The crucial role of inspirational and powerful leaders in conservation

What makes conservation work? Among all the many questions that conservationists want answered, this one is at the heart of our day-to-day work. We invest endlessly, try countless strategies, develop the most intricate tools for planning and analysis, but our successes are limited—at least in places like Borneo where forests are still disappearing at an alarming rate.

Still the successes are there. They are often small, easily overlooked and they don’t even get that much attention. The Wehea area in East Kalimantan, Indonesia is one of them. I recently heard a story about the customary law leader of the Wehea people, Mr. Let Djitaq preventing the entry of illegal loggers into Wehea, despite their significant bribery efforts. Let Djitaq has been a driving force behind the crucial community involvement and support in Wehea’s protection. In fact, it seems that this one man was critical to Wehea’s success.

I know several additional examples from Kalimantan and other places in the world where conservation successes depended to a very great extent on the vision and commitment of only one or two people. Successes in those projects did not depend on large amounts of funding. But they were determined by a single-mindedness and a never-say-die attitude, with which not even the most forceful Bruce Willis movies can compete. (I thought of Bruce Willis after watching Live Free or Die Hard: “Matt Farrell (Justin Long, the computer guy): "You just killed that helicopter with a car." McClane (Bruce Willis): "I was out of bullets.")

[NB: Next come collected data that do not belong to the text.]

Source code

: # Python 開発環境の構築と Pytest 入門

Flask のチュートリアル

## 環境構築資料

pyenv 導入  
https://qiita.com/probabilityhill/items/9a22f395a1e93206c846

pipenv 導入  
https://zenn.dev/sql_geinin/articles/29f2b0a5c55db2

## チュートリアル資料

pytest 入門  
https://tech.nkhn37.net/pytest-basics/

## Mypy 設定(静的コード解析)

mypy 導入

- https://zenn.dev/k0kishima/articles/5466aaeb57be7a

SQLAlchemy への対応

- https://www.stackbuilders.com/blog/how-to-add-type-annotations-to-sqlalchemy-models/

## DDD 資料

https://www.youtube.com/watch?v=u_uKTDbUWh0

This raises the question of how important such charismatic and powerful leaders are in conservation. A quick search in my trusted science databases on various combinations of “conservation”, “leader”, “leadership” revealed only one slightly relevant publication about leadership in the US forest service. Apparently, this issue is not much studied. I wonder why.

Maybe the cult of personage does not suit today’s scientific frame of mind from which much conservation thinking seems to derive. We do our thing, because we are confident that there is a need for conservation that should be obvious to everyone. After all the facts are there to see.

Or maybe we think that conservation success requires people with good management skills, good financial insights and a talent for lobbying, or those who can talk to the media and spin a good story.

We need to give this some more thought. What key elements do our inspirational leaders bring to the table? The ones I have met are all original and visionary thinkers. They know what they want and they know how to get there. And they can communicate this and make others listen. They understand the system in which they work and know how to manipulate it. And they all share a more or less spiritual love for the natural world.

They also have something else in common: There is generally little love lost between them and the conservation establishment.

I wonder whether we underestimate the role of inspirational and committed leadership? I think that we need to look harder for champions of conservation and honour their achievements. And we need to know more. What role do these people play in conservation success? How many projects would not have failed if the right leader had been in place. And where do you find such leaders? Can we test job applicants for senior positions for their visionary leadership abilities?

They may not be the easiest people to work with, and they may often disagree with us. Their single-mindedness knows no bounds and they will scathingly critical of shortcomings in conservation. But this may still not be a reason to keep out of their way. I believe conservation NGOs should stimulate out-of-the-box thinking, even if it works against us once in a while. We need those women and men who can stand up in front of a crowd and pronounce without blushing that "they had a dream”.

Our champions may be a lot more relevant in conservation success than we recognize at the moment. We don’t have a strategy for inspirational leadership. I think we need one.